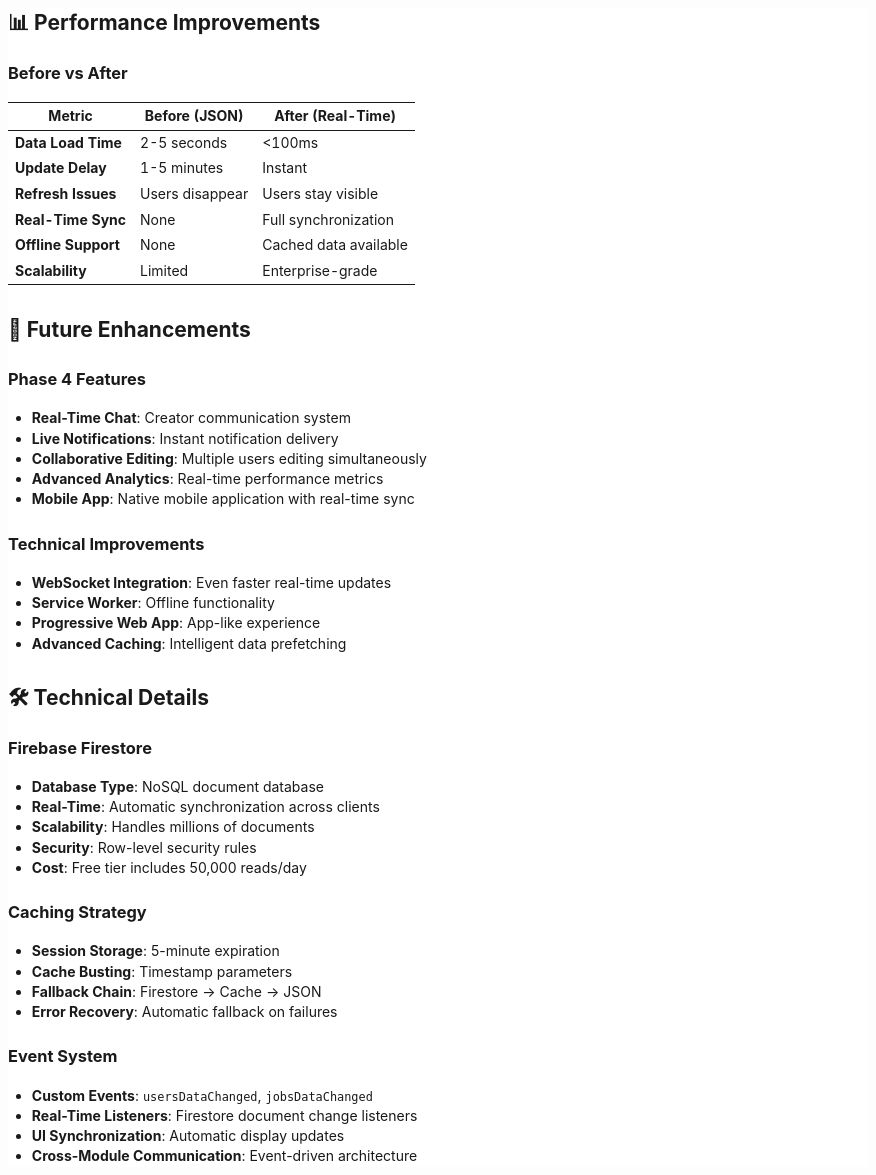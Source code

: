 ## 📊 Performance Improvements

### **Before vs After**
| Metric | Before (JSON) | After (Real-Time) |
|--------|---------------|-------------------|
| **Data Load Time** | 2-5 seconds | <100ms |
| **Update Delay** | 1-5 minutes | Instant |
| **Refresh Issues** | Users disappear | Users stay visible |
| **Real-Time Sync** | None | Full synchronization |
| **Offline Support** | None | Cached data available |
| **Scalability** | Limited | Enterprise-grade |

## 🔮 Future Enhancements

### **Phase 4 Features**
- **Real-Time Chat**: Creator communication system
- **Live Notifications**: Instant notification delivery
- **Collaborative Editing**: Multiple users editing simultaneously
- **Advanced Analytics**: Real-time performance metrics
- **Mobile App**: Native mobile application with real-time sync

### **Technical Improvements**
- **WebSocket Integration**: Even faster real-time updates
- **Service Worker**: Offline functionality
- **Progressive Web App**: App-like experience
- **Advanced Caching**: Intelligent data prefetching

## 🛠️ Technical Details

### **Firebase Firestore**
- **Database Type**: NoSQL document database
- **Real-Time**: Automatic synchronization across clients
- **Scalability**: Handles millions of documents
- **Security**: Row-level security rules
- **Cost**: Free tier includes 50,000 reads/day

### **Caching Strategy**
- **Session Storage**: 5-minute expiration
- **Cache Busting**: Timestamp parameters
- **Fallback Chain**: Firestore → Cache → JSON
- **Error Recovery**: Automatic fallback on failures

### **Event System**
- **Custom Events**: `usersDataChanged`, `jobsDataChanged`
- **Real-Time Listeners**: Firestore document change listeners
- **UI Synchronization**: Automatic display updates
- **Cross-Module Communication**: Event-driven architecture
•••••
Problem description:
Where the string "Scalability" occurs in a line of the listing above, count that line, then report the total and nothing else.

Exercise response:
2